The "Rocks of Russia" festival in the Elbrus region will connect two centuries of mountaineering.
From June 9-15, the Baksan Gorge in Kabardino-Balkaria will host the all-Russian climbing festival "Rocks of Russia. Elbrus 2026" for the third time, a joint project of the country's rock climbing and mountaineering federations.
Participants will explore cliffs near the town of Tyrnyauz and the surrounding area of the Dzhan-Tugan alpine camp. Hundreds of routes are divided into three disciplines: lead climbing; bouldering—short, challenging routes without ropes; and multi-pitch routes on steep cliffs.
In addition to the festival's free climbing, the program includes a stage of the Russian Mountaineering Cup in the "class-rock" discipline, the Russian Armed Forces Climbing Championship, the Open Women's Mountaineering Cup, the FAR Cup, a bouldering contest featuring leading Russian rock climbers, and a "Beginners" category for those with up to one year of climbing experience.

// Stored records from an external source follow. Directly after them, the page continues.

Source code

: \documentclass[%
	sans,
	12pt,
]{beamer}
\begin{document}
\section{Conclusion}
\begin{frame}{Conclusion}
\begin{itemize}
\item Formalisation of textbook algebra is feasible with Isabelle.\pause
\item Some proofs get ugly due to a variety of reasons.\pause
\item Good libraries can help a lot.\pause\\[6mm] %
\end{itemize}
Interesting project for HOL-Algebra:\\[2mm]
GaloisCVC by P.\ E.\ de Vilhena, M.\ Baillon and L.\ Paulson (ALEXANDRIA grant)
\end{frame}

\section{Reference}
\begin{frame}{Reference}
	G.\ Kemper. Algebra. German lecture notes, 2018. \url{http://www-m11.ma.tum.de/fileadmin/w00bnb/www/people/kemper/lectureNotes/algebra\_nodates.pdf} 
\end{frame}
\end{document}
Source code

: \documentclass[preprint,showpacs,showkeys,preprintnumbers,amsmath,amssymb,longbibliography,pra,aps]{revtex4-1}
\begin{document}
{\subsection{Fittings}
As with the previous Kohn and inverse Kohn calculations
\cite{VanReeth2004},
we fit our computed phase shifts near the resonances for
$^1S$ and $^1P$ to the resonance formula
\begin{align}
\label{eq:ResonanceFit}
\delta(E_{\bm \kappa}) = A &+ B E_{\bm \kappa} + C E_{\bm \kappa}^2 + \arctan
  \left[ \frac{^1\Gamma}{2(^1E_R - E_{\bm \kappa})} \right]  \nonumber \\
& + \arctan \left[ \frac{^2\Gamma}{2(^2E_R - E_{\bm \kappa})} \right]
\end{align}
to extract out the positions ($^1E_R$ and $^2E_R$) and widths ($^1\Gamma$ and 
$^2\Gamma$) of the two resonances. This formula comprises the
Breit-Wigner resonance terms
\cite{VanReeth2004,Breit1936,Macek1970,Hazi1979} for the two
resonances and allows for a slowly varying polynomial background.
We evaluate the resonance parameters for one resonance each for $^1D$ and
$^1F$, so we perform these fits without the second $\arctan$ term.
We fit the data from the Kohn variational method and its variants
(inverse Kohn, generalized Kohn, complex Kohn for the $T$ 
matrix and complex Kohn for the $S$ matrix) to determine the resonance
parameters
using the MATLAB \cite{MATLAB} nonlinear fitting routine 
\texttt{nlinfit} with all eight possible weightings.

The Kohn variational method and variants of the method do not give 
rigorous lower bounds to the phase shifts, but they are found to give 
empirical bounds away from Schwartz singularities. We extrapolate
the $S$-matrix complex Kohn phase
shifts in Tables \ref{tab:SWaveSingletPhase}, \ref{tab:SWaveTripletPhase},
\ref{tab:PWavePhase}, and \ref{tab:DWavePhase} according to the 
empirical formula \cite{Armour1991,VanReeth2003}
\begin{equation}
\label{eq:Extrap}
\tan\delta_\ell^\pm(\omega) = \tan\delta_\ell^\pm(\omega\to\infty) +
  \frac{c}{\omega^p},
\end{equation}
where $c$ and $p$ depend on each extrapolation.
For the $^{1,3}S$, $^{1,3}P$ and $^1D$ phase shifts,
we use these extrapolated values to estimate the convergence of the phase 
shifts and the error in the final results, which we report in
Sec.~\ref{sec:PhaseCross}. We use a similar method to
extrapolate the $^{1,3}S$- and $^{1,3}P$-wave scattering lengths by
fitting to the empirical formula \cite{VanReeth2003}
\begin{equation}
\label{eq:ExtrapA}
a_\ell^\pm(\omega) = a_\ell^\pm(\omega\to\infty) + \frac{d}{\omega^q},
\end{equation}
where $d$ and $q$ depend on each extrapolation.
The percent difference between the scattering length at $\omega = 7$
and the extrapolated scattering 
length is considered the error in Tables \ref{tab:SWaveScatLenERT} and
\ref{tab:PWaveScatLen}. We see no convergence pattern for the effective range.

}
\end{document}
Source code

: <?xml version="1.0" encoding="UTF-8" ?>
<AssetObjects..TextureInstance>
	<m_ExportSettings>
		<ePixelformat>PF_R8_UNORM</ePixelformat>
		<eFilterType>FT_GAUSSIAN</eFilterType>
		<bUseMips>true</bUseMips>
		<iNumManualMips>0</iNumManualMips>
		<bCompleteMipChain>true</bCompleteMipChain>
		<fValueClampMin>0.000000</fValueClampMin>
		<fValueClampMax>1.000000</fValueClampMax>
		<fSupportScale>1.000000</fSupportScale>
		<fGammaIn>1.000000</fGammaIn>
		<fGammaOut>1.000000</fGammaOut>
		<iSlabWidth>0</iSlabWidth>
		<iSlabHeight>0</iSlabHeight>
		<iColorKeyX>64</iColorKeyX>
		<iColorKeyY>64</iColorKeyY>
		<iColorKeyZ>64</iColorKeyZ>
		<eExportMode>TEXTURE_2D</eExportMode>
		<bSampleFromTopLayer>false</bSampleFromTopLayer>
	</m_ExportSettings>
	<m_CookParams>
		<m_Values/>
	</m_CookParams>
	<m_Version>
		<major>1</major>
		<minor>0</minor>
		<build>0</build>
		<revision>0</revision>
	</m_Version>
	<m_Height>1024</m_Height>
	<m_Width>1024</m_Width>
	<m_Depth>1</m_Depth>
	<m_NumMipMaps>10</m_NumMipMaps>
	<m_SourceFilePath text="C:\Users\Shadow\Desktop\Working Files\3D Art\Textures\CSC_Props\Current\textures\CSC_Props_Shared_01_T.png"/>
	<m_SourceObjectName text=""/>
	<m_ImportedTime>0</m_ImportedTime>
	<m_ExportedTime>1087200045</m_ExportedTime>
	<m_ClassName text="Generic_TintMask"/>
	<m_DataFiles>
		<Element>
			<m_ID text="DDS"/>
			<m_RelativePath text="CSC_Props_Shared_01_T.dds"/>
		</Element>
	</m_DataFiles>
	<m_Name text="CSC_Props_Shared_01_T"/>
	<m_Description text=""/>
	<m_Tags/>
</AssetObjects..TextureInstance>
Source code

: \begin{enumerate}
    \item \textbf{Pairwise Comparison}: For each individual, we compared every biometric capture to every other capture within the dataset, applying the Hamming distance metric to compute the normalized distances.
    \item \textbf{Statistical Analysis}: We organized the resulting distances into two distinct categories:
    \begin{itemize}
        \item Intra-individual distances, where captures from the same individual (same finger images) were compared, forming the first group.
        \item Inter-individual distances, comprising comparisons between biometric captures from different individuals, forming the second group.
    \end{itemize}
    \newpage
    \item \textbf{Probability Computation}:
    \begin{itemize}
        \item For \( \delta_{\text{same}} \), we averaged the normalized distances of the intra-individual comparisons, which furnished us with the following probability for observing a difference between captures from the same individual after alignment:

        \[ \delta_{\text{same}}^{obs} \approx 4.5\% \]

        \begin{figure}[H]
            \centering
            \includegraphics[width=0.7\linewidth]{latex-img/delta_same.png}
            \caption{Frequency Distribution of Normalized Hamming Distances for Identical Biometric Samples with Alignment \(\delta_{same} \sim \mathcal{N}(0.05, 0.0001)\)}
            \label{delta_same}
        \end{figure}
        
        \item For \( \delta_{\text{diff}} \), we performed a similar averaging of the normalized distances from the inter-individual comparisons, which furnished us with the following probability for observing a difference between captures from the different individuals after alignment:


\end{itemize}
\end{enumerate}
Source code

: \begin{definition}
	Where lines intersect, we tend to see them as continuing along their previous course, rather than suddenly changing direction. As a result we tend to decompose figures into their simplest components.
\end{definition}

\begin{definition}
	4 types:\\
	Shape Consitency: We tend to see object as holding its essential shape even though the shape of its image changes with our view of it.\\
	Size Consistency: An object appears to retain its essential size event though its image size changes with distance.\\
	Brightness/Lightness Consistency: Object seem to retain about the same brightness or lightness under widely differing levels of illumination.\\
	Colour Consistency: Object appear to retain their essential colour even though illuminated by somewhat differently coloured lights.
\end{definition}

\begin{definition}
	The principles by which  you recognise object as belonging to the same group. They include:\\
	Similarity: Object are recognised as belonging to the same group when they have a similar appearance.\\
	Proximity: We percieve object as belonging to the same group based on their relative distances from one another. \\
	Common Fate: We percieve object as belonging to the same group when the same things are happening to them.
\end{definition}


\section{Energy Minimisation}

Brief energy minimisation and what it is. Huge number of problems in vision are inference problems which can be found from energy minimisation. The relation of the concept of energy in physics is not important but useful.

This year, the organizers added a special Women's Cup category—" 1936-2026 ." It is dedicated to the 90th anniversary of the first ascent in the history of Russian mountaineering by an all-female team.
"In the summer of 1936, three Leningrad climbers—Maria Potapova, Konstantsiya Narbut, and Natalia Sidorova—climbed the main summit of Dombay-Ulgen (4,046 m) via a 3B-category route. "Today, it's very exciting and honorable to announce a nomination in honor of our brave Soviet climbers," notes Irina Morozova, initiator of the first FAR Women's Mountaineering Cup, one of the masterminds behind the Steel Angel award, and senior coach of the Rocks of Russia: Elbrus 2026 festival.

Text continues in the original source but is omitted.